Ernestine Charlotte van Nassau-Schaumburg
Ernestine Charlotte van Nassau-Schaumburg | ||
---|---|---|
Ernestine Charlotte van Nassau-Schaumburg, Willem Maurits van Nassau-Siegen en hun zoons Frederik Willem Adolf en Karel Lodewijk Hendrik. Anoniem portret, ca. 1690, Siegerlandmusem, Siegen. | ||
Regentes van Nassau-Siegen | ||
Regeerperiode | 1691–1701 | |
Voorganger | – | |
Opvolger | – | |
Huis | Huis Nassau-Schaumburg | |
Vader | Adolf van Nassau-Schaumburg | |
Moeder | Elisabeth Charlotte Melander | |
Geboren | 20 mei 1662Jul. Slot Schaumburg | |
Gestorven | 21 februari 1732 Nassauischer Hof, Siegen | |
Begraven | 15 maart 1732 Fürstengruft, Siegen | |
Echtgenoot | Willem Maurits van Nassau-Siegen Friedrich Philipp Reichsfreiherr von Geuder genannt Rabensteiner | |
Religie | Calvinistisch | |
Het wapen van het Huis Nassau-Schaumburg |
Prinses Ernestine Charlotte van Nassau-Schaumburg (Slot Schaumburg,[1] 20 mei 1662Jul.[2][noot 1] – Nassauischer Hof, Siegen,[1] 21 februari 1732[4][noot 2]), Duits: Ernestine Charlotte Prinzessin von Nassau-Schaumburg (officiële titels: Prinzessin von Nassau, Gräfin zu Katzenelnbogen, Vianden, Diez und Holzappel, Frau zu Beilstein, Laurenburg und Schaumburg), was een prinses uit het Huis Nassau-Schaumburg, een zijtak van de Ottoonse Linie van het Huis Nassau. Ze was regentes van het vorstendom Nassau-Siegen (een deel van het graafschap Nassau) voor haar zoon Frederik Willem Adolf.
Biografie
[bewerken | brontekst bewerken]Ernestine Charlotte werd op 20 mei 1662Jul. op Slot Schaumburg geboren als de tweede dochter van prins Adolf van Nassau-Schaumburg en Elisabeth Charlotte Melander rijksgravin van Holzappel.[5]

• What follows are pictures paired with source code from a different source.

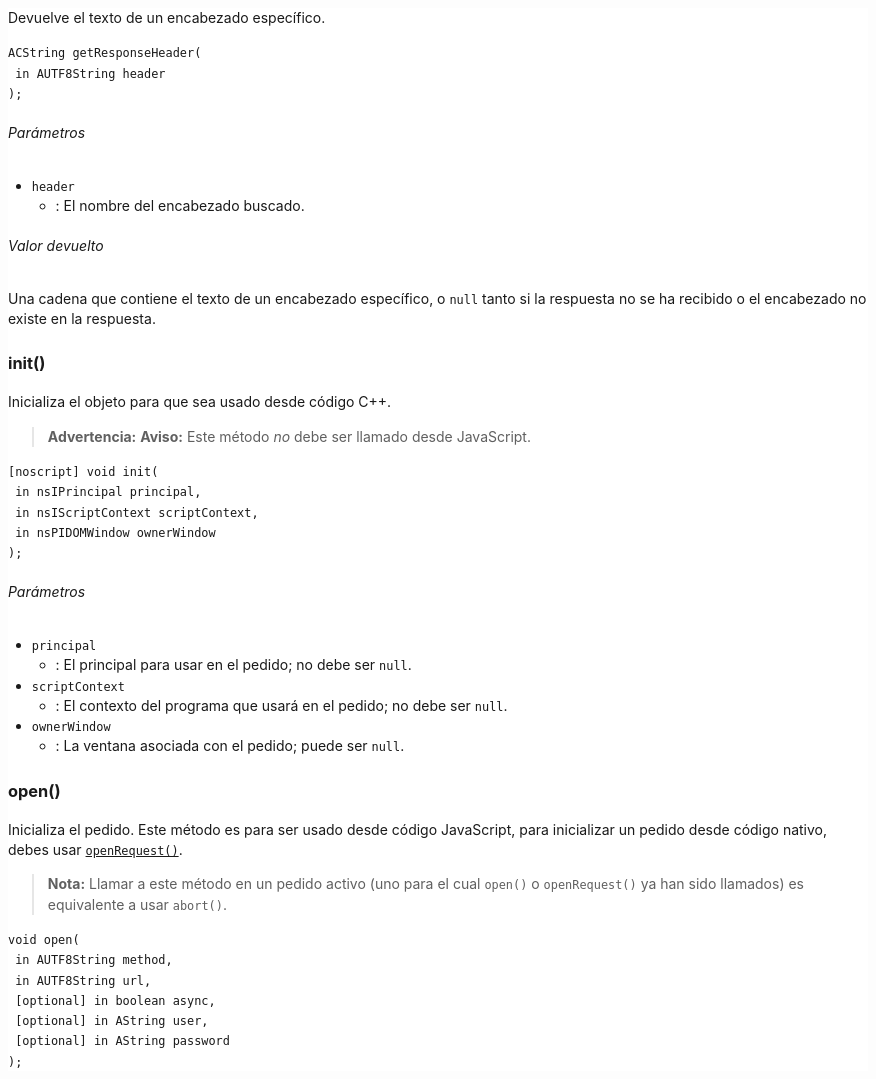 Devuelve el texto de un encabezado específico.

```
ACString getResponseHeader(
 in AUTF8String header
);
```

###### Parámetros

- `header`
  - : El nombre del encabezado buscado.

###### Valor devuelto

Una cadena que contiene el texto de un encabezado específico, o `null` tanto si la respuesta no se ha recibido o el encabezado no existe en la respuesta.

### init()

Inicializa el objeto para que sea usado desde código C++.

> **Advertencia:** **Aviso:** Este método _no_ debe ser llamado desde JavaScript.

```
[noscript] void init(
 in nsIPrincipal principal,
 in nsIScriptContext scriptContext,
 in nsPIDOMWindow ownerWindow
);
```

###### Parámetros

- `principal`
  - : El principal para usar en el pedido; no debe ser `null`.
- `scriptContext`
  - : El contexto del programa que usará en el pedido; no debe ser `null`.
- `ownerWindow`
  - : La ventana asociada con el pedido; puede ser `null`.

### open()

Inicializa el pedido. Este método es para ser usado desde código JavaScript, para inicializar un pedido desde código nativo, debes usar [`openRequest()`](</en/XMLHttpRequest#openRequest()>).

> **Nota:** Llamar a este método en un pedido activo (uno para el cual `open()` o `openRequest()` ya han sido llamados) es equivalente a usar `abort()`.

```
void open(
 in AUTF8String method,
 in AUTF8String url,
 [optional] in boolean async,
 [optional] in AString user,
 [optional] in AString password
);
```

Ernestine Charlotte huwde op Slot Schaumburg[6] op 6 februari 1678Jul.[7][noot 3] met vorst Willem Maurits van Nassau-Siegen (Kasteel Wisch, Terborg,[9] 18/28 januari 1649[7][noot 4] – Nassauischer Hof, Siegen,[9] 23 januari 1691Jul.[7][noot 5]), de oudste zoon van graaf Hendrik van Nassau-Siegen en gravin Maria Magdalena van Limburg-Stirum.[5] Ernestine Charlotte's overgrootvader George ‘de Oude’ van Nassau-Dillenburg was een jongere broer van Willem Maurits' grootvader Johan VII ‘de Middelste’ van Nassau-Siegen.
Na het overlijden van zijn vader werd Willem Maurits geadopteerd door zijn oom vorst Johan Maurits van Nassau-Siegen.[10][11][12] Na het overlijden van zijn grootvader van moederszijde, graaf George Ernst van Limburg-Stirum, in september 1661, volgde Willem Maurits hem op als graaf van Bronkhorst, heer van Wisch, Borculo, Lichtenvoorde en Wildenborch, en erfbaanderheer van het hertogdom Gelre en het graafschap Zutphen.[12][13][14] Op 6 mei 1664 werd hij verheven in de rijksvorstenstand.[8]
Willem Maurits werd op 29 april 1663 hopman van een compagnie Zwitsers in het Staatse leger. Op 20 april 1672 werd hij luitenant-kolonel van een regiment infanterie en in 1673 kolonel. In 1678 werd hij ook ritmeester van een compagnie ruiterij ter repartitie[noot 6] van Friesland.[15]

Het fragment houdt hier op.